Some allyl compounds have been found active, others inactive in carcinogenicity testing in intact animals. The carcinogenic activity has been attributed, up to now, to the possible epoxidation of the olefinic moiety in these molecules. However, allylic or allylogenic structures are generally characterized by a rather strong SN-1 as well as SN-2 reactivity; they may alkylate nucleophilic biomolecules and thus initiate chemical carcinogenesis and mutagenesis. We investigated the direct alkylating properties of a series of allyl and allylogenic compounds and tested their mutagenic potential in an in vitro-bacterial testing system (A) (Ames et al., Proc.Natl.Sci.70, 2281; 1973). — The selection of compounds was guided by theoretical evaluation of the influence of various substituents on the reactivity of the molecules. These alkylating properties were determined by reaction with 4-nitrobenzyl pyridine (B). Positive results in A and B were found with: allyl chloride, allyl cyanide, 1-chloro-2-methyl-2-propene, 1-chloro-2-butene; negative, in both tests (A and B) were allyl amine and diallyl sulfide.
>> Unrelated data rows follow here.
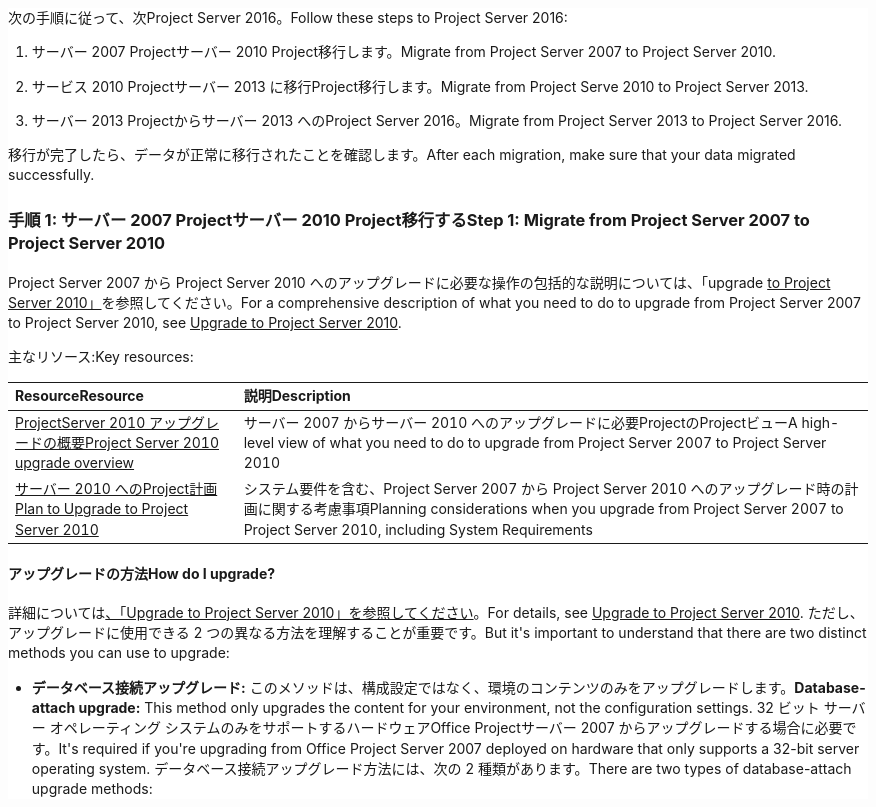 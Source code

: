 <span data-ttu-id="f46b8-184">次の手順に従って、次Project Server 2016。</span><span class="sxs-lookup"><span data-stu-id="f46b8-184">Follow these steps to Project Server 2016:</span></span>
  
1. <span data-ttu-id="f46b8-185">サーバー 2007 Projectサーバー 2010 Project移行します。</span><span class="sxs-lookup"><span data-stu-id="f46b8-185">Migrate from Project Server 2007 to Project Server 2010.</span></span>
    
2. <span data-ttu-id="f46b8-186">サービス 2010 Projectサーバー 2013 に移行Project移行します。</span><span class="sxs-lookup"><span data-stu-id="f46b8-186">Migrate from Project Serve 2010 to Project Server 2013.</span></span>
    
3. <span data-ttu-id="f46b8-187">サーバー 2013 Projectからサーバー 2013 へのProject Server 2016。</span><span class="sxs-lookup"><span data-stu-id="f46b8-187">Migrate from Project Server 2013 to Project Server 2016.</span></span>
    
<span data-ttu-id="f46b8-188">移行が完了したら、データが正常に移行されたことを確認します。</span><span class="sxs-lookup"><span data-stu-id="f46b8-188">After each migration, make sure that your data migrated successfully.</span></span>
  
### <a name="step-1-migrate-from-project-server-2007-to-project-server-2010"></a><span data-ttu-id="f46b8-189">手順 1: サーバー 2007 Projectサーバー 2010 Project移行する</span><span class="sxs-lookup"><span data-stu-id="f46b8-189">Step 1: Migrate from Project Server 2007 to Project Server 2010</span></span>

<span data-ttu-id="f46b8-190">Project Server 2007 から Project Server 2010 へのアップグレードに必要な操作の包括的な説明については、「upgrade [to Project Server 2010」](/previous-versions/office/project-server-2010/gg502590(v=office.14))を参照してください。</span><span class="sxs-lookup"><span data-stu-id="f46b8-190">For a comprehensive description of what you need to do to upgrade from Project Server 2007 to Project Server 2010, see [Upgrade to Project Server 2010](/previous-versions/office/project-server-2010/gg502590(v=office.14)).</span></span>
  
<span data-ttu-id="f46b8-191">主なリソース:</span><span class="sxs-lookup"><span data-stu-id="f46b8-191">Key resources:</span></span>
  
|<span data-ttu-id="f46b8-192">**Resource**</span><span class="sxs-lookup"><span data-stu-id="f46b8-192">**Resource**</span></span>|<span data-ttu-id="f46b8-193">**説明**</span><span class="sxs-lookup"><span data-stu-id="f46b8-193">**Description**</span></span>|
|:-----|:-----|
|<span data-ttu-id="f46b8-194">[ProjectServer 2010 アップグレードの概要](/previous-versions/office/project-server-2010/ee662496(v=office.14))</span><span class="sxs-lookup"><span data-stu-id="f46b8-194">[Project Server 2010 upgrade overview](/previous-versions/office/project-server-2010/ee662496(v=office.14))</span></span> <br/> |<span data-ttu-id="f46b8-195">サーバー 2007 からサーバー 2010 へのアップグレードに必要ProjectのProjectビュー</span><span class="sxs-lookup"><span data-stu-id="f46b8-195">A high-level view of what you need to do to upgrade from Project Server 2007 to Project Server 2010</span></span> <br/> |
|<span data-ttu-id="f46b8-196">[サーバー 2010 へのProject計画](/previous-versions/office/project-server-2010/ff603505(v=office.14))</span><span class="sxs-lookup"><span data-stu-id="f46b8-196">[Plan to Upgrade to Project Server 2010](/previous-versions/office/project-server-2010/ff603505(v=office.14))</span></span> <br/> |<span data-ttu-id="f46b8-197">システム要件を含む、Project Server 2007 から Project Server 2010 へのアップグレード時の計画に関する考慮事項</span><span class="sxs-lookup"><span data-stu-id="f46b8-197">Planning considerations when you upgrade from Project Server 2007 to Project Server 2010, including System Requirements</span></span>  <br/> |
   
#### <a name="how-do-i-upgrade"></a><span data-ttu-id="f46b8-198">アップグレードの方法</span><span class="sxs-lookup"><span data-stu-id="f46b8-198">How do I upgrade?</span></span>

<span data-ttu-id="f46b8-199">詳細については[、「Upgrade to Project Server 2010」を参照してください](/previous-versions/office/project-server-2010/gg502590(v=office.14))。</span><span class="sxs-lookup"><span data-stu-id="f46b8-199">For details, see [Upgrade to Project Server 2010](/previous-versions/office/project-server-2010/gg502590(v=office.14)).</span></span> <span data-ttu-id="f46b8-200">ただし、アップグレードに使用できる 2 つの異なる方法を理解することが重要です。</span><span class="sxs-lookup"><span data-stu-id="f46b8-200">But it's important to understand that there are two distinct methods you can use to upgrade:</span></span>
  
- <span data-ttu-id="f46b8-201">**データベース接続アップグレード:** このメソッドは、構成設定ではなく、環境のコンテンツのみをアップグレードします。</span><span class="sxs-lookup"><span data-stu-id="f46b8-201">**Database-attach upgrade:** This method only upgrades the content for your environment, not the configuration settings.</span></span> <span data-ttu-id="f46b8-202">32 ビット サーバー オペレーティング システムのみをサポートするハードウェアOffice Projectサーバー 2007 からアップグレードする場合に必要です。</span><span class="sxs-lookup"><span data-stu-id="f46b8-202">It's required if you're upgrading from Office Project Server 2007 deployed on hardware that only supports a 32-bit server operating system.</span></span> <span data-ttu-id="f46b8-203">データベース接続アップグレード方法には、次の 2 種類があります。</span><span class="sxs-lookup"><span data-stu-id="f46b8-203">There are two types of database-attach upgrade methods:</span></span>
With allyl alcohol, a high mutagenic potential (A) did not correlate with a negative result in B; this, however, might be due to the fact that OH, under the condition of test, does not represent a good leaving group. These findings clearly indicate the possibility that allyl compounds might exert a direct carcinogenic effect. Whether or not this competes with an epoxidation as an indirect activating mechanism is due to further investigations.